Insisting that numbers are no different from any other object means that this statement must get the value referenced by %y, add it to the number referenced by the literal 13, create a new Float instance and set %x to reference that new instance. Clearly, this would be less efficient than taking the number in %y, adding 13 to it, and setting %x to the result. Fortunately, the way this is actually done is purely an under-the-covers implementation issue, so one can always pretend that “pure” object-oriented processing is being used. This is so because numbers and strings are an example of a special class of objects called immutable objects. Immutable objects, as the name suggests, cannot be changed once they are created.

To illustrate the difference between immutable objects and mutable objects, consider two variables:

%count is float %account is object bankAccount

If %account were set to a new object instance, it would not be surprising if, after it's set, the object changed. For example, it wouldn't be surprising if the account balance for %account changed, even if the change was done via a different variable:

print %account:balance %myAccount = %account %myAccount:addToBalance(23) print %account:balance

In this example, it is expected that the balance displayed in the second Print statement will be 23 greater than that displayed by the first. On the other hand, given the following:

print %count %myCount = %count %myCount:addToValue(23) print %count

It would be surprising for some operation on %myCount to have changed the value in %count. In general, for variables that contain numeric or string values, one would only expect the value to change when a new value is assigned to it. In fact, one would not expect to see methods like AddToValue that modify the method object for a numeric datatype.

More typical for a numeric datatype would be a method that manipulates the value and produces a new value (object):

%myCount =  %myCount:addToValue(23)

Although even pure object-oriented languages have special syntax for the common operation of addition:

%myCount =  %myCount + 23

Absence of methods that modify a value is what make a class immutable, and in “pure” object-oriented languages, basic string and numeric datatypes are always immutable.

Intrinsic methods in SOUL

SOUL is a legacy programming language for which object-oriented capabilities are a relatively recent addition. So, one might expect that strings and numbers are not maintained internally as objects, since their existence pre-dates objects. This is in fact the case, though as was shown, this is largely irrelevant from a SOUL programmer's perspective, and even if object-oriented capabilities were present in SOUL from its inception, strings and numbers might have been special-cased for efficiency anyway.

Float See List of Float methods
String See List of String methods
Unicode See List of Unicode methods

The benefits of object-oriented syntax in SOUL

Beyond the internal representation of strings and numbers, a distinction between SOUL and pure object-oriented languages was that the object:method syntax was not used to manipulate strings and numbers; instead, strings and numbers were manipulated via $functions. This was changed to allow the object:method syntax against string and numeric variables and constants.

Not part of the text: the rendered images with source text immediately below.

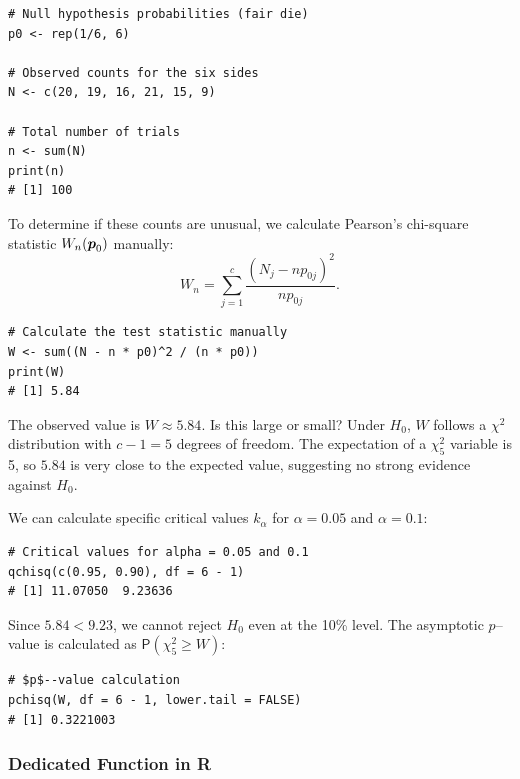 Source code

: \begin{verbatim}
# Null hypothesis probabilities (fair die)
p0 <- rep(1/6, 6)

# Observed counts for the six sides
N <- c(20, 19, 16, 21, 15, 9)

# Total number of trials
n <- sum(N)
print(n)
# [1] 100
\end{verbatim}

To determine if these counts are unusual, we calculate Pearson's chi-square statistic $W_n(\bs{p}_0)$ manually:
\[
    W_n = \sum\limits_{j=1}^c \frac{(N_j - n p_{0j})^2}{n p_{0j}}.
\]

\begin{verbatim}
# Calculate the test statistic manually
W <- sum((N - n * p0)^2 / (n * p0))
print(W)
# [1] 5.84
\end{verbatim}

The observed value is $W \approx 5.84$. Is this large or small? Under $H_0$, $W$ follows a $\chi^2$ distribution with $c-1 = 5$ degrees of freedom. The expectation of a $\chi^2_5$ variable is 5, so $5.84$ is very close to the expected value, suggesting no strong evidence against $H_0$.

We can calculate specific critical values $k_\alpha$ for $\alpha = 0.05$ and $\alpha = 0.1$:

\begin{verbatim}
# Critical values for alpha = 0.05 and 0.1
qchisq(c(0.95, 0.90), df = 6 - 1)
# [1] 11.07050  9.23636
\end{verbatim}

Since $5.84 < 9.23$, we cannot reject $H_0$ even at the 10\% level. The asymptotic $p$--value is calculated as $\mathsf{P}(\chi^2_5 \ge W)$:

\begin{verbatim}
# $p$--value calculation
pchisq(W, df = 6 - 1, lower.tail = FALSE)
# [1] 0.3221003
\end{verbatim}

\subsubsection{Dedicated Function in R}
\label{sub:Dedicated_Function}

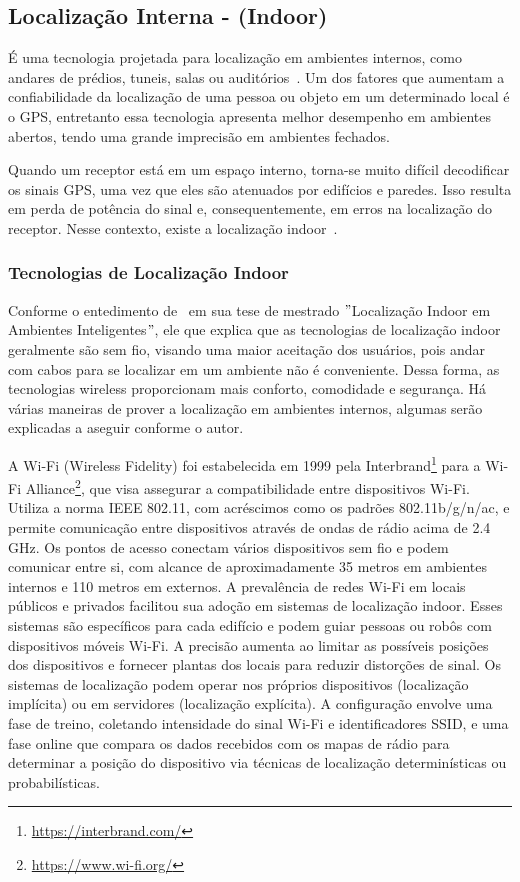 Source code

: \subsection{Localização Interna - (Indoor)}\label{subsec:localizacao-indoor}

É uma tecnologia projetada para localização em ambientes internos, como andares de prédios, tuneis, salas ou auditórios~\cite{mittelstadt2018bluepath}.
Um dos fatores que aumentam a confiabilidade da localização de uma pessoa ou objeto em um determinado local é o GPS, entretanto essa tecnologia apresenta melhor desempenho em ambientes abertos, tendo uma grande imprecisão em ambientes fechados.

Quando um receptor está em um espaço interno, torna-se muito difícil decodificar os sinais GPS, uma vez que eles são atenuados por edifícios e paredes.
Isso resulta em perda de potência do sinal e, consequentemente, em erros na localização do receptor.
Nesse contexto, existe a localização indoor~\cite{mittelstadt2018bluepath}.

\subsubsection{Tecnologias de Localização Indoor}\label{subsubsec:tecnologias-localizacao-indoor}
Conforme o entedimento de~\cite{novais2014localizaccao} em sua tese de mestrado \("\)Localização Indoor em Ambientes Inteligentes\("\), ele que explica que as tecnologias de localização indoor geralmente são sem fio, visando uma maior aceitação dos usuários, pois andar com cabos para se localizar em um ambiente não é conveniente.
Dessa forma, as tecnologias wireless proporcionam mais conforto, comodidade e segurança.
Há várias maneiras de prover a localização em ambientes internos, algumas serão explicadas a aseguir conforme o autor.

\label{subsubsubsec:wifi}
A Wi-Fi (Wireless Fidelity) foi estabelecida em 1999 pela Interbrand\footnote{\url{https://interbrand.com/}} para a Wi-Fi Alliance\footnote{\url{https://www.wi-fi.org/}}, que visa assegurar a compatibilidade entre dispositivos Wi-Fi. Utiliza a norma IEEE 802.11, com acréscimos como os padrões 802.11b/g/n/ac, e permite comunicação entre dispositivos através de ondas de rádio acima de 2.4 GHz. Os pontos de acesso conectam vários dispositivos sem fio e podem comunicar entre si, com alcance de aproximadamente 35 metros em ambientes internos e 110 metros em externos.
A prevalência de redes Wi-Fi em locais públicos e privados facilitou sua adoção em sistemas de localização indoor.
Esses sistemas são específicos para cada edifício e podem guiar pessoas ou robôs com dispositivos móveis Wi-Fi. A precisão aumenta ao limitar as possíveis posições dos dispositivos e fornecer plantas dos locais para reduzir distorções de sinal.
Os sistemas de localização podem operar nos próprios dispositivos (localização implícita) ou em servidores (localização explícita).
A configuração envolve uma fase de treino, coletando intensidade do sinal Wi-Fi e identificadores SSID, e uma fase online que compara os dados recebidos com os mapas de rádio para determinar a posição do dispositivo via técnicas de localização determinísticas ou probabilísticas.

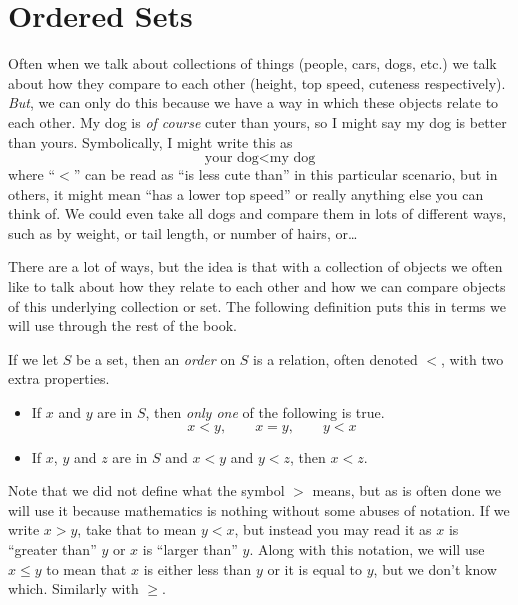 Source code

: \section{Ordered Sets}\label{sec:ordered-sets}

Often when we talk about collections of things (people, cars, dogs, etc.) we
talk about how they compare to each other (height, top speed, cuteness
respectively). \emph{But}, we can only do this because we have a way in which
these objects relate to each other. My dog is \emph{of course} cuter than
yours, so I might say my dog is better than yours. Symbolically, I might write
this as
\begin{equation*}\label{eq:doges}
    \text{your dog} < \text{my dog}
\end{equation*}
where ``$<$'' can be read as ``is less cute than'' in this particular scenario,
but in others, it might mean ``has a lower top speed'' or really anything else
you can think of. We could even take all dogs and compare them in lots of
different ways, such as by weight, or tail length, or number of hairs, or\ldots

There are a lot of ways, but the idea is that with a collection of objects we
often like to talk about how they relate to each other and how we can compare
objects of this underlying collection or set. The following definition puts
this in terms we will use through the rest of the book.

\begin{definition}\label{def:order}
    If we let $S$ be a set, then an \emph{order} on $S$ is a relation, often
    denoted $<$, with two extra properties.
    \begin{itemize}
        \item If $x$ and $y$ are in $S$, then \emph{only one} of the following
              is true.
              \[ x < y, \qquad x = y, \qquad y < x\]
        \item If $x$, $y$ and $z$ are in $S$ and $x < y$ and $y < z$, then $x <
                  z$.
    \end{itemize}
\end{definition}

Note that we did not define what the symbol $>$ means, but as is often done we
will use it because mathematics is nothing without some abuses of notation. If
we write $x > y$, take that to mean $y < x$, but instead you may read it as $x$
is ``greater than'' $y$ or $x$ is ``larger than'' $y$. Along with this
notation, we will use $x \le y$ to mean that $x$ is either less than $y$ or it
is equal to $y$, but we don't know which. Similarly with $\ge$.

The following code fragment illustrates how the same operation can be accomplished with traditional $functions and with object-oriented syntax:

%name is string len 32 ... print $len(%name) print %name:length

While this might not seem very significant, it provides considerable value:

  • It allows SOUL to be used as a “pure” object-oriented language. This might be especially appealing to programmers who were trained in a pure object-oriented language.
  • It provides the benefit that expressions can generally be read in the natural left-to-right manner rather than the inside-to-outside manner required to understand an expression coded with $functions.
  • It provides capabilities to methods that operate on strings or numbers that are not available with $functions. These include support for named parameters and the ability to take objects as input parameters and to produce objects as results. While it would have been possible to extend $functions to have this same functionality (much as Sirius Mods provided callable $function support), it makes more sense to provide it using true object-oriented syntax. Given that this has now been done, it is unlikely that these capabilities will ever be added to $functions.

Two generic intrinsic classes: string and numeric

SOUL traditionally allowed declarations of many different datatypes. These included Strings of a specified length with a possible DP value, Fixed numerics (also with a possible DP), and Float numerics. In addition, Sirius Mods provided support for Longstring datatypes. And images provide support for a variety of additional datatypes, including packed and zoned formats.

Essentially, however, there are two categories of datatypes in SOUL: string and numeric. In SOUL one can easily assign values from one datatype to another, even between numeric and string types. This is intuitive and useful. Typically, in the “real world” one doesn't distinguish between the string representation of a number and its numeric value used for calculation. Similarly, except for performance purposes and, perhaps, value limits, one is typically not concerned about how a value is stored internally.

This is not the case in some “pure” object-oriented languages where the paradigm of strong-datatyping is extended to numeric and string datatypes. This means that if one wants to display the value of a numeric variable, one must explicitly convert it to a string (since what one displays is a string). Similarly, if one wishes to do a calculation using a value in a string (perhaps read from an external data source), one must explicitly convert the string to a number. It is asserted here that strong-datatyping for strings and numbers is a mistake, allowing some vision of purity to prevent programmers from doing something completely natural (treating numbers as strings, and strings as numbers) and something that is done hundreds of times in any program of any size. This view is reinforced by the fact that the general industry trend is away from strong-datatyping for strings and numbers and toward implicit conversion between these types.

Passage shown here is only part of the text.